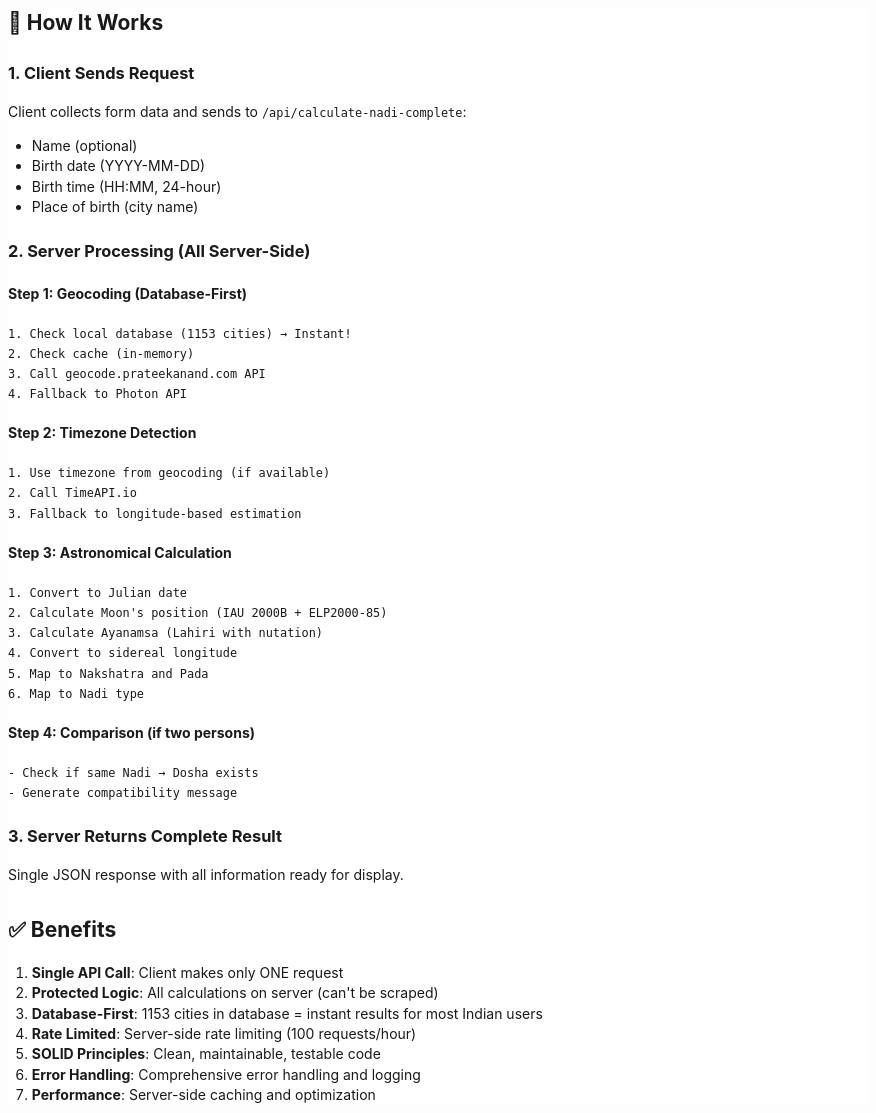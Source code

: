 ## 🚀 How It Works

### 1. Client Sends Request
Client collects form data and sends to `/api/calculate-nadi-complete`:
- Name (optional)
- Birth date (YYYY-MM-DD)
- Birth time (HH:MM, 24-hour)
- Place of birth (city name)

### 2. Server Processing (All Server-Side)

#### Step 1: Geocoding (Database-First)
```
1. Check local database (1153 cities) → Instant!
2. Check cache (in-memory)
3. Call geocode.prateekanand.com API
4. Fallback to Photon API
```

#### Step 2: Timezone Detection
```
1. Use timezone from geocoding (if available)
2. Call TimeAPI.io
3. Fallback to longitude-based estimation
```

#### Step 3: Astronomical Calculation
```
1. Convert to Julian date
2. Calculate Moon's position (IAU 2000B + ELP2000-85)
3. Calculate Ayanamsa (Lahiri with nutation)
4. Convert to sidereal longitude
5. Map to Nakshatra and Pada
6. Map to Nadi type
```

#### Step 4: Comparison (if two persons)
```
- Check if same Nadi → Dosha exists
- Generate compatibility message
```

### 3. Server Returns Complete Result
Single JSON response with all information ready for display.

## ✅ Benefits

1. **Single API Call**: Client makes only ONE request
2. **Protected Logic**: All calculations on server (can't be scraped)
3. **Database-First**: 1153 cities in database = instant results for most Indian users
4. **Rate Limited**: Server-side rate limiting (100 requests/hour)
5. **SOLID Principles**: Clean, maintainable, testable code
6. **Error Handling**: Comprehensive error handling and logging
7. **Performance**: Server-side caching and optimization
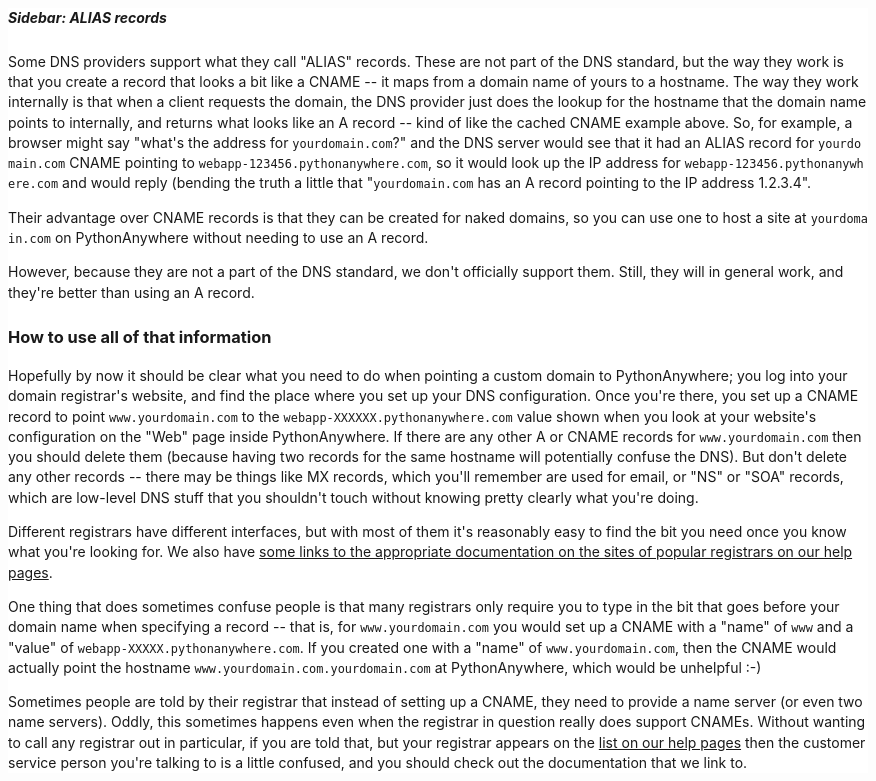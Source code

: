 ##### Sidebar: ALIAS records

Some DNS providers support what they call "ALIAS" records.  These are not part
of the DNS standard, but the way they work is that you create a record that
looks a bit like a CNAME -- it maps from a domain name of yours to a hostname.
The way they work internally is that when a client requests the domain, the DNS
provider just does the lookup for the hostname that the domain name points to
internally, and returns what looks like an A record -- kind of like the cached
CNAME example above.  So, for example, a browser might say "what's the address
for `yourdomain.com`?" and the DNS server would see that it had an ALIAS record
for `yourdomain.com` CNAME pointing to `webapp-123456.pythonanywhere.com`, so it
would look up the IP address for `webapp-123456.pythonanywhere.com` and would
reply (bending the truth a little that "`yourdomain.com` has an A record
pointing to the IP address 1.2.3.4".

Their advantage over CNAME records is that they can be created for naked
domains, so you can use one to host a site at `yourdomain.com` on PythonAnywhere
without needing to use an A record.

However, because they are not a part of the DNS standard, we don't officially support
them.  Still, they will in general work, and they're better than using
an A record.


### How to use all of that information

Hopefully by now it should be clear what you need to do when pointing a custom
domain to PythonAnywhere; you log into your domain registrar's website, and find
the place where you set up your DNS configuration.  Once you're there, you set
up a CNAME record to point `www.yourdomain.com` to the
`webapp-XXXXXX.pythonanywhere.com` value shown when you look at your website's
configuration on the "Web" page inside PythonAnywhere.   If there are any other
A or CNAME records for `www.yourdomain.com` then you should delete them (because
having two records for the same hostname will potentially confuse the DNS).
But don't delete any other records -- there may be things like MX records, which
you'll remember are used for email, or "NS" or "SOA" records, which are
low-level DNS stuff that you shouldn't touch without knowing pretty clearly what
you're doing.

Different registrars have different interfaces, but with most of them it's
reasonably easy to find the bit you need once you know what you're looking for.
We also have [some links to the appropriate documentation on the sites of
popular registrars on our help pages](https://help.pythonanywhere.com/pages/CustomDomains#notes-for-specific-dns-providers).

One thing that does sometimes confuse people is that many registrars only
require you to type in the bit that goes before your domain name when specifying
a record -- that is, for `www.yourdomain.com` you would set up a CNAME with a
"name" of `www` and a "value" of `webapp-XXXXX.pythonanywhere.com`.  If you
created one with a "name" of `www.yourdomain.com`, then the CNAME would actually
point the hostname `www.yourdomain.com.yourdomain.com` at PythonAnywhere, which
would be unhelpful :-)

Sometimes people are told by their registrar that instead of setting up a CNAME,
they need to provide a name server (or even two name servers).  Oddly, this
sometimes happens even when the registrar in question really does support
CNAMEs.   Without wanting to call any registrar out in particular, if you are
told that, but your registrar appears on the
[list on our help pages](https://help.pythonanywhere.com/pages/CustomDomains#notes-for-specific-dns-providers)
then the customer service person you're talking to is a little confused, and you
should check out the documentation that we link to.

◆ ◆ ◆ ◆ ◆

» **ASSIGNMENT**:
With the images excluded, all entries are to be given again exactly.

» **WRITTEN ANSWER**:
Source code

: ## 🚀 How It Works

### 1. Client Sends Request
Client collects form data and sends to `/api/calculate-nadi-complete`:
- Name (optional)
- Birth date (YYYY-MM-DD)
- Birth time (HH:MM, 24-hour)
- Place of birth (city name)

### 2. Server Processing (All Server-Side)

#### Step 1: Geocoding (Database-First)
```
1. Check local database (1153 cities) → Instant!
2. Check cache (in-memory)
3. Call geocode.prateekanand.com API
4. Fallback to Photon API
```

#### Step 2: Timezone Detection
```
1. Use timezone from geocoding (if available)
2. Call TimeAPI.io
3. Fallback to longitude-based estimation
```

#### Step 3: Astronomical Calculation
```
1. Convert to Julian date
2. Calculate Moon's position (IAU 2000B + ELP2000-85)
3. Calculate Ayanamsa (Lahiri with nutation)
4. Convert to sidereal longitude
5. Map to Nakshatra and Pada
6. Map to Nadi type
```

#### Step 4: Comparison (if two persons)
```
- Check if same Nadi → Dosha exists
- Generate compatibility message
```

### 3. Server Returns Complete Result
Single JSON response with all information ready for display.

## ✅ Benefits

1. **Single API Call**: Client makes only ONE request
2. **Protected Logic**: All calculations on server (can't be scraped)
3. **Database-First**: 1153 cities in database = instant results for most Indian users
4. **Rate Limited**: Server-side rate limiting (100 requests/hour)
5. **SOLID Principles**: Clean, maintainable, testable code
6. **Error Handling**: Comprehensive error handling and logging
7. **Performance**: Server-side caching and optimization
Source code

: ##### Sidebar: ALIAS records

Some DNS providers support what they call "ALIAS" records.  These are not part
of the DNS standard, but the way they work is that you create a record that
looks a bit like a CNAME -- it maps from a domain name of yours to a hostname.
The way they work internally is that when a client requests the domain, the DNS
provider just does the lookup for the hostname that the domain name points to
internally, and returns what looks like an A record -- kind of like the cached
CNAME example above.  So, for example, a browser might say "what's the address
for `yourdomain.com`?" and the DNS server would see that it had an ALIAS record
for `yourdomain.com` CNAME pointing to `webapp-123456.pythonanywhere.com`, so it
would look up the IP address for `webapp-123456.pythonanywhere.com` and would
reply (bending the truth a little that "`yourdomain.com` has an A record
pointing to the IP address 1.2.3.4".

Their advantage over CNAME records is that they can be created for naked
domains, so you can use one to host a site at `yourdomain.com` on PythonAnywhere
without needing to use an A record.

However, because they are not a part of the DNS standard, we don't officially support
them.  Still, they will in general work, and they're better than using
an A record.


### How to use all of that information

Hopefully by now it should be clear what you need to do when pointing a custom
domain to PythonAnywhere; you log into your domain registrar's website, and find
the place where you set up your DNS configuration.  Once you're there, you set
up a CNAME record to point `www.yourdomain.com` to the
`webapp-XXXXXX.pythonanywhere.com` value shown when you look at your website's
configuration on the "Web" page inside PythonAnywhere.   If there are any other
A or CNAME records for `www.yourdomain.com` then you should delete them (because
having two records for the same hostname will potentially confuse the DNS).
But don't delete any other records -- there may be things like MX records, which
you'll remember are used for email, or "NS" or "SOA" records, which are
low-level DNS stuff that you shouldn't touch without knowing pretty clearly what
you're doing.

Different registrars have different interfaces, but with most of them it's
reasonably easy to find the bit you need once you know what you're looking for.
We also have [some links to the appropriate documentation on the sites of
popular registrars on our help pages](https://help.pythonanywhere.com/pages/CustomDomains#notes-for-specific-dns-providers).

One thing that does sometimes confuse people is that many registrars only
require you to type in the bit that goes before your domain name when specifying
a record -- that is, for `www.yourdomain.com` you would set up a CNAME with a
"name" of `www` and a "value" of `webapp-XXXXX.pythonanywhere.com`.  If you
created one with a "name" of `www.yourdomain.com`, then the CNAME would actually
point the hostname `www.yourdomain.com.yourdomain.com` at PythonAnywhere, which
would be unhelpful :-)

Sometimes people are told by their registrar that instead of setting up a CNAME,
they need to provide a name server (or even two name servers).  Oddly, this
sometimes happens even when the registrar in question really does support
CNAMEs.   Without wanting to call any registrar out in particular, if you are
told that, but your registrar appears on the
[list on our help pages](https://help.pythonanywhere.com/pages/CustomDomains#notes-for-specific-dns-providers)
then the customer service person you're talking to is a little confused, and you
should check out the documentation that we link to.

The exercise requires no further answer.